We had one more range to cross between Coban and Antigua, our next destination, and it almost broke me. There was Dinner With Friends on the other side of a long, steep climb and equally steep descent from Salama. The road turned to dirt and a high point came with Rob’s 8000th kilometre.
“For a relaxing cycling time, make it an Ice Dorada time.”
At the bottom of that valley that Rob’s looking at down there is a river. There was once a bridge over that river, but three or four years ago the river flooded and washed away the bridge. Now it looks like this:
The Guatemalan government hasn’t bothered to replace the bridge or even clean up the old one, so instead we dragged our bikes through the river, which almost became hairy a few times. A little way down the dirt road Baxter’s pedal decided to detach itself from the rest of Baxter.
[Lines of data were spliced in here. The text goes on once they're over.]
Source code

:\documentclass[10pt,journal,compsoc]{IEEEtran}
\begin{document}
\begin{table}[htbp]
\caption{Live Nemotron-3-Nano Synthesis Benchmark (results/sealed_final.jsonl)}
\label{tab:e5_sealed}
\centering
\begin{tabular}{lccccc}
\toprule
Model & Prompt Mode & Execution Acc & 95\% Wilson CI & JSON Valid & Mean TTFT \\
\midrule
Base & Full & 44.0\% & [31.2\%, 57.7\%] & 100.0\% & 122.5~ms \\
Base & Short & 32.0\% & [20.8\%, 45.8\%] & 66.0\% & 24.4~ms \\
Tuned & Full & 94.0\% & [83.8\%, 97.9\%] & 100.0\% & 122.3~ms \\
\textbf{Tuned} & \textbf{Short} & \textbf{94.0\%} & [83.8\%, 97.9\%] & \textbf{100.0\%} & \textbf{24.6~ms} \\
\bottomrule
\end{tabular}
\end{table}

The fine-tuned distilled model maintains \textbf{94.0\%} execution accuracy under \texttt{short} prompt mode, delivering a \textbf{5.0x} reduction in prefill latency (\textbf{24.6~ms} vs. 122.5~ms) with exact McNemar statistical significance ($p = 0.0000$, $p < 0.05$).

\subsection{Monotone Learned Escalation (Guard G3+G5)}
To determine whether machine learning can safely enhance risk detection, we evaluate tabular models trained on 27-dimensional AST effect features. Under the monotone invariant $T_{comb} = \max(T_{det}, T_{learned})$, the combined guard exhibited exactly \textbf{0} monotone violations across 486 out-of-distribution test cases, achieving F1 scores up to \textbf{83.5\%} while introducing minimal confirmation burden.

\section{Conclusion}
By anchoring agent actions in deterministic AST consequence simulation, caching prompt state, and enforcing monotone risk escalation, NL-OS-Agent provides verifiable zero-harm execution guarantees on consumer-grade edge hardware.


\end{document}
It was as if you were to ask a five-year-old to describe something that could break on a bicycle: “Ah, the pedal could fall off?”
Of course it wasn’t that bad. There was a picturesque village just down the road where we ate lunch while a man looked for a new bolt. The village was full of flowers, for chrissake. Still, there were about 15 minutes there where I was ready to give up. I’ve got a vision of comfortable domestic bliss with a fantastic woman under two weeks away, why keep up with this crap? But of course the bolt appeared and the pedal was reattached, and on we pushed.
If I was going to tap out, that village would’ve been the place to do it as the next several hours took us up the steepest roads in the country yet. I had to hop off and push Baxter for the first time. In the documentary Melons, Trucks and Angry Dogs a Swede says he “left part of his cycling soul” on a particular mountain pass. That about summed it up for me on the climb into Chuarrancho. Poor Rob was suffering even harder, as his saddle had started slipping and every half hour or so he would have to stop and readjust. Chuarrancho is a poor, dirty town on a ridgeline and after deciding to splash out on a hotel for the night, we found that there are no hotels in Chuarrancho. It started to rain again.
But if there is one lesson be learned from this big old bike ride of mine it’s that people are a fantastic bunch. A man named Gamin let us sleep on his veranda and cook up a big soup on his wood fire stove. He kept bringing us coffee and tortillas and sat down for a chat as easy and casual as old friends.
He might say otherwise, but I think Rob secretly never gets tired of Big Hills
So here we are in Antigua, the former capital and a darn pretty town at that. Yesterday we were riding through the streets looking for a place to stay when a German literally bounded at us from the footpath.
“I’m too am travelling by bicycle!” he cried. His name is Christoph and he’s ridden all the way here from Ushuaia, way down in Patagonia. I listened to his stories about Bolivia and Peru and imagined myself riding there, as I might have done, and found myself indifferent. Patagonia and all the places between here and there can wait, and maybe someday I’ll hop back on the bike and pick up where I left off. Or maybe not. All I know is that for now, I’m done. It’s time for something different.
That said, there is still a volcano to climb and another country to ride into! There will be one more Big Bike Trip post and then that’s that. Hope all’s well at your end!